Exercise: Return, from the lines below, each one that includes the word "jobs".

Rendered images with source text:

>>

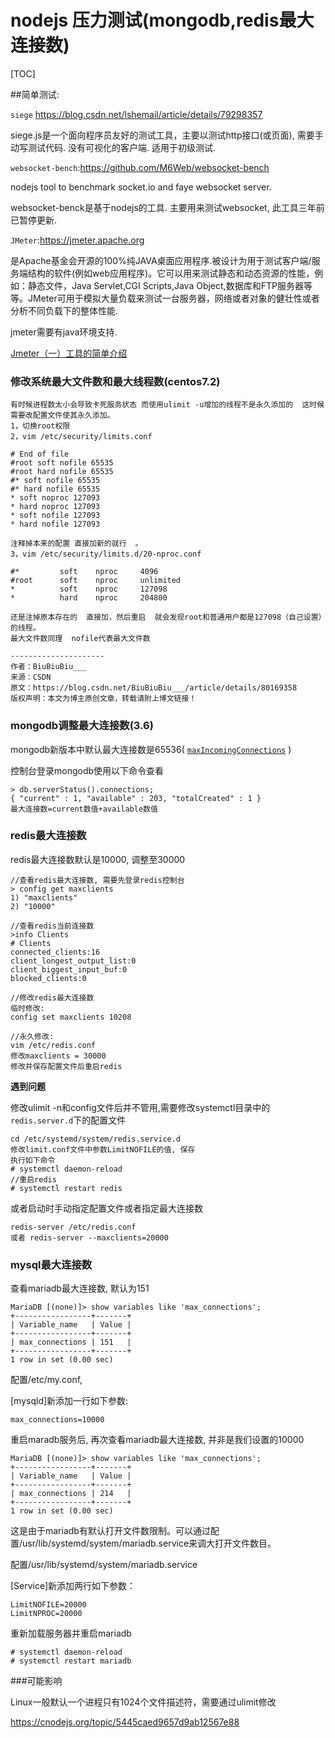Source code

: # nodejs 压力测试(mongodb,redis最大连接数)

[TOC]

##简单测试:

`siege`  https://blog.csdn.net/lshemail/article/details/79298357

siege.js是一个面向程序员友好的测试工具，主要以测试http接口(或页面), 需要手动写测试代码. 没有可视化的客户端. 适用于初级测试.



`websocket-bench`:https://github.com/M6Web/websocket-bench

nodejs tool to benchmark socket.io and faye websocket server.

websocket-benck是基于nodejs的工具. 主要用来测试websocket, 此工具三年前已暂停更新.



`JMeter`:https://jmeter.apache.org

是Apache基金会开源的100%纯JAVA桌面应用程序.被设计为用于测试客户端/服务端结构的软件(例如web应用程序)。它可以用来测试静态和动态资源的性能，例如：静态文件，Java Servlet,CGI Scripts,Java Object,数据库和FTP服务器等等。JMeter可用于模拟大量负载来测试一台服务器，网络或者对象的健壮性或者分析不同负载下的整体性能.

jmeter需要有java环境支持.

[Jmeter（一）工具的简单介绍](https://www.jianshu.com/p/de29e4ff71d0)



### 修改系统最大文件数和最大线程数(centos7.2)

```
有时候进程数太小会导致卡死服务状态 而使用ulimit -u增加的线程不是永久添加的  这时候需要改配置文件使其永久添加。
1，切换root权限
2，vim /etc/security/limits.conf   

# End of file
#root soft nofile 65535
#root hard nofile 65535
#* soft nofile 65535
#* hard nofile 65535
* soft noproc 127093
* hard noproc 127093
* soft nofile 127093
* hard nofile 127093

注释掉本来的配置 直接加新的就行  。
3，vim /etc/security/limits.d/20-nproc.conf

#*         soft    nproc     4096
#root      soft    nproc     unlimited
*          soft    nproc     127098
*          hard    nproc     204800

还是注掉原本存在的  直接加，然后重启  就会发现root和普通用户都是127098（自己设置）的线程。
最大文件数同理  nofile代表最大文件数 

--------------------- 
作者：BiuBiuBiu___ 
来源：CSDN 
原文：https://blog.csdn.net/BiuBiuBiu___/article/details/80169358 
版权声明：本文为博主原创文章，转载请附上博文链接！
```



### mongodb调整最大连接数(3.6)

mongodb新版本中默认最大连接数是65536( [`maxIncomingConnections`](https://docs.mongodb.com/manual/reference/configuration-options/#net.maxIncomingConnections) )

控制台登录mongodb使用以下命令查看

```
> db.serverStatus().connections;
{ "current" : 1, "available" : 203, "totalCreated" : 1 }
最大连接数=current数值+available数值
```



### redis最大连接数

redis最大连接数默认是10000, 调整至30000

```
//查看redis最大连接数, 需要先登录redis控制台
> config get maxclients
1) "maxclients"
2) "10000"

//查看redis当前连接数
>info Clients
# Clients
connected_clients:16
client_longest_output_list:0
client_biggest_input_buf:0
blocked_clients:0

//修改redis最大连接数
临时修改:
config set maxclients 10208

//永久修改:
vim /etc/redis.conf
修改maxclients = 30000
修改并保存配置文件后重启redis
```

**遇到问题**

修改ulimit -n和config文件后并不管用,需要修改systemctl目录中的`redis.server.d`下的配置文件

```
cd /etc/systemd/system/redis.service.d
修改limit.conf文件中参数LimitNOFILE的值, 保存
执行如下命令
# systemctl daemon-reload
//重启redis
# systemctl restart redis

```

 或者启动时手动指定配置文件或者指定最大连接数

```
redis-server /etc/redis.conf
或者 redis-server --maxclients=20000
```



### mysql最大连接数

查看mariadb最大连接数, 默认为151

```
MariaDB [(none)]> show variables like 'max_connections';
+-----------------+-------+
| Variable_name   | Value |
+-----------------+-------+
| max_connections | 151   |
+-----------------+-------+
1 row in set (0.00 sec)
```

配置/etc/my.conf, 

[mysqld]新添加一行如下参数:

```
max_connections=10000
```

重启maradb服务后, 再次查看mariadb最大连接数, 并非是我们设置的10000

```
MariaDB [(none)]> show variables like 'max_connections';
+-----------------+-------+
| Variable_name   | Value |
+-----------------+-------+
| max_connections | 214   |
+-----------------+-------+
1 row in set (0.00 sec)
```

这是由于mariadb有默认打开文件数限制。可以通过配置/usr/lib/systemd/system/mariadb.service来调大打开文件数目。

配置/usr/lib/systemd/system/mariadb.service

[Service]新添加两行如下参数：

```
LimitNOFILE=20000
LimitNPROC=20000
```

重新加载服务器并重启mariadb

```
# systemctl daemon-reload
# systemctl restart mariadb
```



###可能影响

Linux一般默认一个进程只有1024个文件描述符，需要通过ulimit修改

https://cnodejs.org/topic/5445caed9657d9ab12567e88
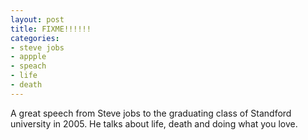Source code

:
 ```yaml
---
layout: post
title: FIXME!!!!!!
categories:
- steve jobs
- appple
- speach
- life
- death
---
```


A great speech from Steve jobs to the graduating class of Standford university
in 2005. He talks about life, death and doing what you love.
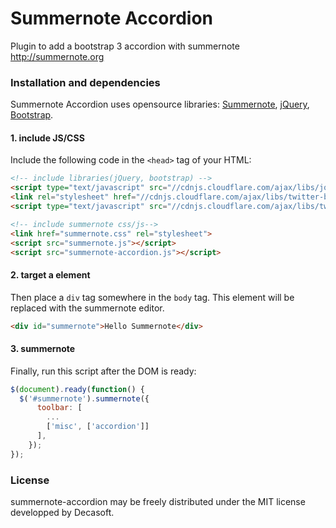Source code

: # Summernote Accordion

Plugin to add a bootstrap 3 accordion with summernote <http://summernote.org>

### Installation and dependencies

Summernote Accordion uses opensource libraries: [Summernote](http://summernote.org/), [jQuery](http://jquery.com/), [Bootstrap](http://getbootstrap.com).

#### 1. include JS/CSS

Include the following code in the `<head>` tag of your HTML:

```html
<!-- include libraries(jQuery, bootstrap) -->
<script type="text/javascript" src="//cdnjs.cloudflare.com/ajax/libs/jquery/2.1.4/jquery.min.js"></script> 
<link rel="stylesheet" href="//cdnjs.cloudflare.com/ajax/libs/twitter-bootstrap/3.3.5/css/bootstrap.min.css" />
<script type="text/javascript" src="//cdnjs.cloudflare.com/ajax/libs/twitter-bootstrap/3.3.5/js/bootstrap.min.js"></script>

<!-- include summernote css/js-->
<link href="summernote.css" rel="stylesheet">
<script src="summernote.js"></script>
<script src="summernote-accordion.js"></script>
```

#### 2. target a element

Then place a `div` tag somewhere in the `body` tag. This element will be replaced with the summernote editor.

```html
<div id="summernote">Hello Summernote</div>
```

#### 3. summernote

Finally, run this script after the DOM is ready:

```javascript
$(document).ready(function() {
  $('#summernote').summernote({
      toolbar: [
        ...
        ['misc', ['accordion']]
      ],
    });
});
```

### License
summernote-accordion may be freely distributed under the MIT license developped by Decasoft.
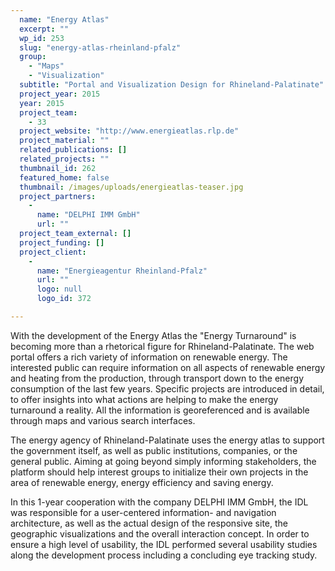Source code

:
 ```yaml
---
  name: "Energy Atlas"
  excerpt: ""
  wp_id: 253
  slug: "energy-atlas-rheinland-pfalz"
  group: 
    - "Maps"
    - "Visualization"
  subtitle: "Portal and Visualization Design for Rhineland-Palatinate"
  project_year: 2015
  year: 2015
  project_team: 
    - 33
  project_website: "http://www.energieatlas.rlp.de"
  project_material: ""
  related_publications: []
  related_projects: ""
  thumbnail_id: 262
  featured_home: false
  thumbnail: /images/uploads/energieatlas-teaser.jpg
  project_partners: 
    - 
      name: "DELPHI IMM GmbH"
      url: ""
  project_team_external: []
  project_funding: []
  project_client: 
    - 
      name: "Energieagentur Rheinland-Pfalz"
      url: ""
      logo: null
      logo_id: 372

---
```

With the development of the Energy Atlas the "Energy Turnaround" is becoming more than a rhetorical figure for Rhineland-Palatinate. The web portal offers a rich variety of information on renewable energy. The interested public can require information on all aspects of renewable energy and heating from the production, through transport down to the energy consumption of the last few years. Specific projects are introduced in detail, to offer insights into what actions are helping to make the energy turnaround a reality. All the information is georeferenced and is available through maps and various search interfaces.

The energy agency of Rhineland-Palatinate uses the energy atlas to support the government itself, as well as public institutions, companies, or the general public. Aiming at going beyond simply informing stakeholders, the platform should help interest groups to initialize their own projects in the area of renewable energy, energy efficiency and saving energy.

In this 1-year cooperation with the company DELPHI IMM GmbH, the IDL was responsible for a user-centered information- and navigation architecture, as well as the actual design of the responsive site, the geographic visualizations and the overall interaction concept. In order to ensure a high level of usability, the IDL performed several usability studies along the development process including a concluding eye tracking study.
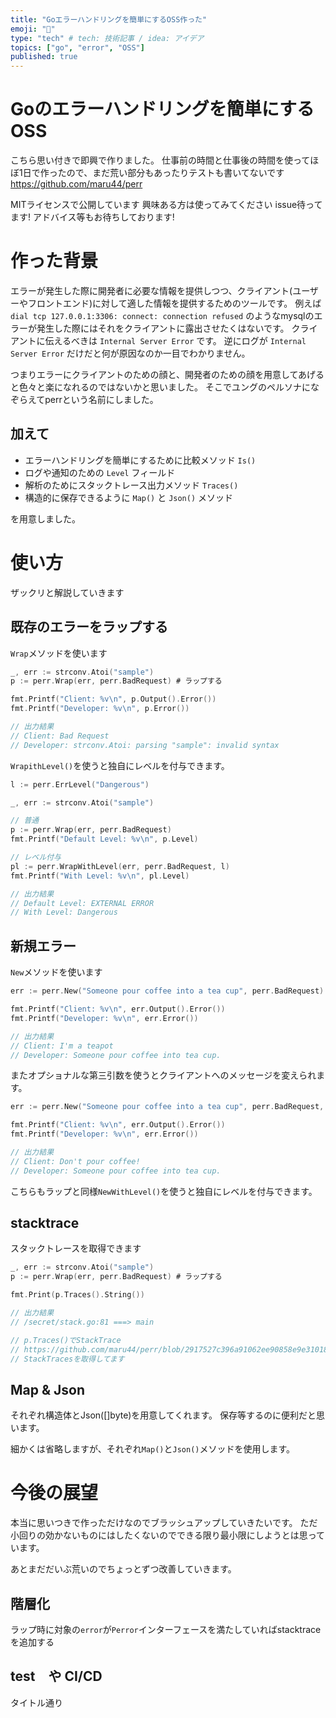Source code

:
 ```yaml
---
title: "Goエラーハンドリングを簡単にするOSS作った"
emoji: "🦔"
type: "tech" # tech: 技術記事 / idea: アイデア
topics: ["go", "error", "OSS"]
published: true
---
```


# Goのエラーハンドリングを簡単にするOSS

こちら思い付きで即興で作りました。
仕事前の時間と仕事後の時間を使ってほぼ1日で作ったので、まだ荒い部分もあったりテストも書いてないです
https://github.com/maru44/perr

MITライセンスで公開しています
興味ある方は使ってみてください
issue待ってます!
アドバイス等もお待ちしております!

# 作った背景

エラーが発生した際に開発者に必要な情報を提供しつつ、クライアント(ユーザーやフロントエンド)に対して適した情報を提供するためのツールです。
例えば `dial tcp 127.0.0.1:3306: connect: connection refused` のようなmysqlのエラーが発生した際にはそれをクライアントに露出させたくはないです。
クライアントに伝えるべきは `Internal Server Error` です。
逆にログが `Internal Server Error` だけだと何が原因なのか一目でわかりません。

つまりエラーにクライアントのための顔と、開発者のための顔を用意してあげると色々と楽になれるのではないかと思いました。
そこでユングのペルソナになぞらえてperrという名前にしました。

## 加えて

- エラーハンドリングを簡単にするために比較メソッド `Is()`
- ログや通知のための `Level` フィールド
- 解析のためにスタックトレース出力メソッド `Traces()`
- 構造的に保存できるように `Map()` と `Json()` メソッド

を用意しました。

# 使い方

ザックリと解説していきます

## 既存のエラーをラップする

`Wrap`メソッドを使います
```go:wrap.go
_, err := strconv.Atoi("sample")
p := perr.Wrap(err, perr.BadRequest) # ラップする

fmt.Printf("Client: %v\n", p.Output().Error())
fmt.Printf("Developer: %v\n", p.Error())

// 出力結果
// Client: Bad Request
// Developer: strconv.Atoi: parsing "sample": invalid syntax
```

`WrapithLevel()`を使うと独自にレベルを付与できます。

```go:withlevel.go
l := perr.ErrLevel("Dangerous")

_, err := strconv.Atoi("sample")

// 普通
p := perr.Wrap(err, perr.BadRequest)
fmt.Printf("Default Level: %v\n", p.Level)

// レベル付与
pl := perr.WrapWithLevel(err, perr.BadRequest, l)
fmt.Printf("With Level: %v\n", pl.Level)

// 出力結果
// Default Level: EXTERNAL ERROR
// With Level: Dangerous
```

## 新規エラー
`New`メソッドを使います
```go:new.go
err := perr.New("Someone pour coffee into a tea cup", perr.BadRequest)

fmt.Printf("Client: %v\n", err.Output().Error())
fmt.Printf("Developer: %v\n", err.Error())

// 出力結果
// Client: I'm a teapot
// Developer: Someone pour coffee into tea cup.
```

またオプショナルな第三引数を使うとクライアントへのメッセージを変えられます。
```go:new2.go
err := perr.New("Someone pour coffee into a tea cup", perr.BadRequest, "Don't pour coffee!")

fmt.Printf("Client: %v\n", err.Output().Error())
fmt.Printf("Developer: %v\n", err.Error())

// 出力結果
// Client: Don't pour coffee!
// Developer: Someone pour coffee into tea cup.
```

こちらもラップと同様`NewWithLevel()`を使うと独自にレベルを付与できます。

## stacktrace
スタックトレースを取得できます
```go:stack.go
_, err := strconv.Atoi("sample")
p := perr.Wrap(err, perr.BadRequest) # ラップする

fmt.Print(p.Traces().String())

// 出力結果
// /secret/stack.go:81 ===> main

// p.Traces()でStackTrace
// https://github.com/maru44/perr/blob/2917527c396a91062ee90858e9e3101890ee7507/stack.go#L15
// StackTracesを取得してます
```

## Map & Json

それぞれ構造体とJson([]byte)を用意してくれます。
保存等するのに便利だと思います。

細かくは省略しますが、それぞれ`Map()`と`Json()`メソッドを使用します。

# 今後の展望

本当に思いつきで作っただけなのでブラッシュアップしていきたいです。
ただ小回りの効かないものにはしたくないのでできる限り最小限にしようとは思っています。

あとまだだいぶ荒いのでちょっとずつ改善していきます。

## 階層化
ラップ時に対象の`error`が`Perror`インターフェースを満たしていればstacktraceを追加する

## test　や CI/CD
タイトル通り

<<

Answer to the exercise:
- steve jobs
A great speech from Steve jobs to the graduating class of Standford university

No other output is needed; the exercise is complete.